If you are responsible for commissioning web work or managing a digital project then you have to make the effort to understand the landscape. You need a reasonable grasp of what the work involves and the underlying technologies. Wearing “I am not technical” like a badge of honour is no longer viable.

Then

In the 1990’s costing work for the world wide web was relatively simple. Often for small to medium sites one person would be be doing everything for you (design, html coding, hosting etc.). And in many cases they even charged by the page which, made things simple.

There were less options, barely anything for your website to integrate with and if you were lucky enough to have a content management system it was pretty rudimentary. Everything was new, and an animated gif image was exciting.

Expectations were low, having a website was significant in itself and limitations of software, hardware and bandwidth kept everyone on a clunky level playing field.

Responsibility and maintenance of the website usually fell to a technical role, someone who had at least a broad understanding of the technical elements and issues.

A website was a thing like a catalogue, it was spat out, and maybe got updated periodically.

This situation persisted into the 2000s where over the years increasing bandwidth, technology improvements and changing business models resulted in something very different.

Now

Now design has to be undertaken by people with actual design skills, the implementation of web pages falls to a least two major technical skill-sets (possibly more) and for non-simple cases the hosting and server side of things can require specialists also.

Added to the mix are a vast array of free and non-free software and services that provide pre-packed functionality (with varying degrees of customisation options) and a vast army of plug-ins and apps and widgets etc. can can be slotted in at all levels.

Responsibility for a website often falls to a Marketing role. Somebody who understands the user facing areas of the web but may only have a limited understanding of the technical elements.

Digital is insinuating itself across the entire company, the website and its offshoots are insinuating themselves into other work-flows.

The pricing lottery

Sometimes when I am working for somebody and they ask me to cost some work, I can see them tensing. Without an understanding of where the various elements fit in, how data and information flow and where it sits; they have little idea what to expect.

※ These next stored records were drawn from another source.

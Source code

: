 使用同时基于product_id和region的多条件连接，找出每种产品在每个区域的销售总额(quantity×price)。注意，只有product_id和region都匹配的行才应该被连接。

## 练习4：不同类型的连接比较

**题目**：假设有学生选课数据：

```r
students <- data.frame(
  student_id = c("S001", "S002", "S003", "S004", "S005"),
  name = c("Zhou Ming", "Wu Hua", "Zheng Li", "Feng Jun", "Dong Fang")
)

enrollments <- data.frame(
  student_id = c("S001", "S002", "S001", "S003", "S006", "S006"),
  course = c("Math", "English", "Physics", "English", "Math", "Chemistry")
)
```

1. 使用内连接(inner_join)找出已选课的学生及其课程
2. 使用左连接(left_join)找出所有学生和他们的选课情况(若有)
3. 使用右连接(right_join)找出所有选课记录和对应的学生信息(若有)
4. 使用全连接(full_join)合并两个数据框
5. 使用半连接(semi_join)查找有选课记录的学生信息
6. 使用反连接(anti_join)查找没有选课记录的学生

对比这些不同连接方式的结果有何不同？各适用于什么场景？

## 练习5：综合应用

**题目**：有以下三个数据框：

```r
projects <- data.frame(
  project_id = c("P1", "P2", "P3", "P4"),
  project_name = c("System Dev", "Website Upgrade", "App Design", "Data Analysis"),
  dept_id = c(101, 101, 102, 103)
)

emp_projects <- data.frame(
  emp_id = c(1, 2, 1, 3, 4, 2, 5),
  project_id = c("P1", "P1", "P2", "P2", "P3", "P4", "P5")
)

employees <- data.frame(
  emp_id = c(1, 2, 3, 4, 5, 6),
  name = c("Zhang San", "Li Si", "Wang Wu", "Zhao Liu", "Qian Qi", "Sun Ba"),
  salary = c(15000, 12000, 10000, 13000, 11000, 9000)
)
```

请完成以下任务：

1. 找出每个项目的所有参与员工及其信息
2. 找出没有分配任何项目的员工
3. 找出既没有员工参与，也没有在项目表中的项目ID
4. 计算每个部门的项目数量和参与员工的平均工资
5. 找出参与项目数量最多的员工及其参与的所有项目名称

Often they are pleasantly surprised (they just got something they thought would be expensive, much cheaper), occaisionally they are shocked at how expensive it will be; “I assumed .... I imagined it would be easy”.

Without at least a general understanding of how things work, technical debt, and the pros and cons of various software and architecture decisions the price to develop something could almost appear to be random.

Providers must take every effort to remove ‘smoke and mirrors’ and educate plus explain. Consumers need to attach value to understanding the basic principles.